• _The task_: Every line in the data below that has the word "images" should be returned.

● ● ● ●

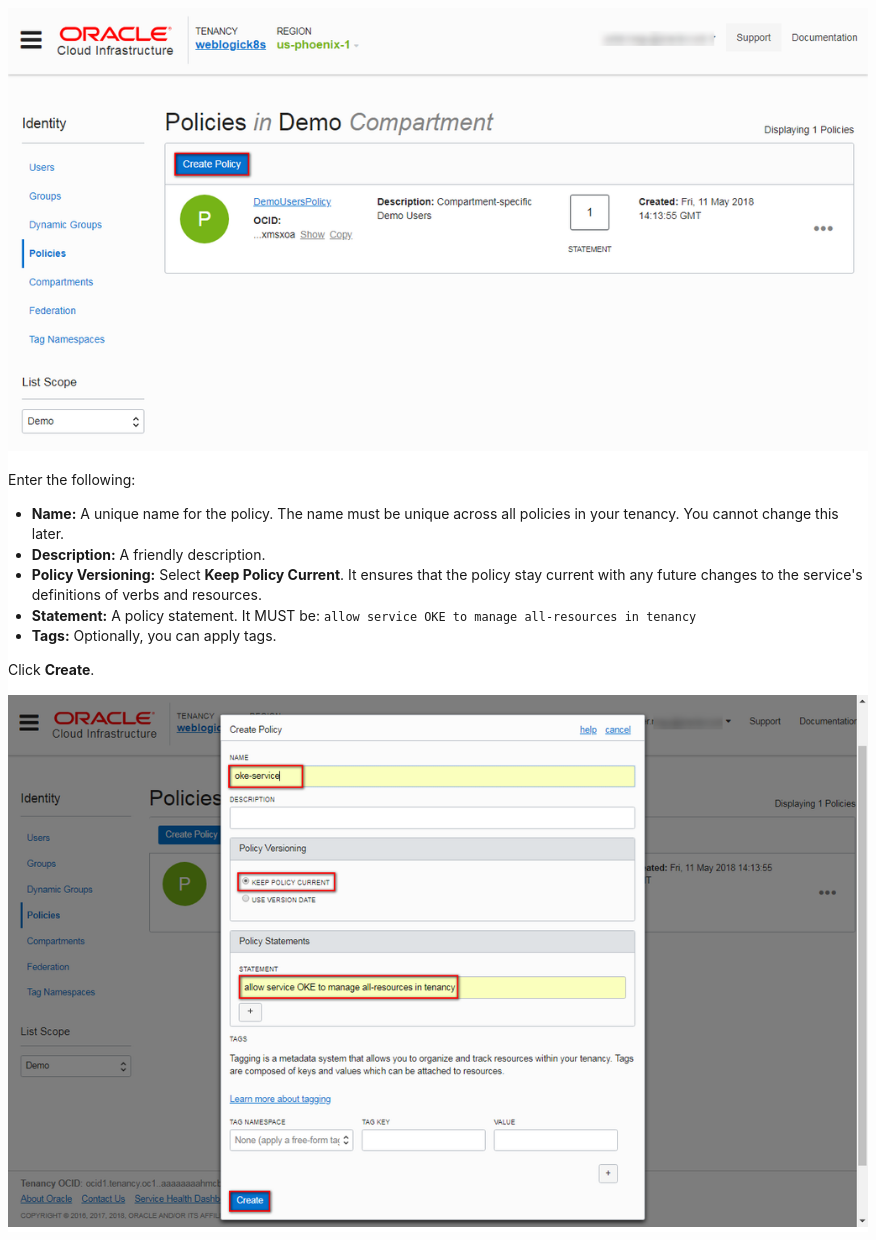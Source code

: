 ![alt text](images/012.oci.policies.create.png)

Enter the following:

- **Name:** A unique name for the policy. The name must be unique across all policies in your tenancy. You cannot change this later.
- **Description:** A friendly description.
- **Policy Versioning:** Select **Keep Policy Current**. It ensures that the policy stay current with any future changes to the service's definitions of verbs and resources.
- **Statement:** A policy statement. It MUST be: `allow service OKE to manage all-resources in tenancy`
- **Tags:** Optionally, you can apply tags.

Click **Create**.

![alt text](images/013.oci.policy.details.png)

● ● ● ●

• _Result_:
: ![alt text](images/012.oci.policies.create.png)
![alt text](images/013.oci.policy.details.png)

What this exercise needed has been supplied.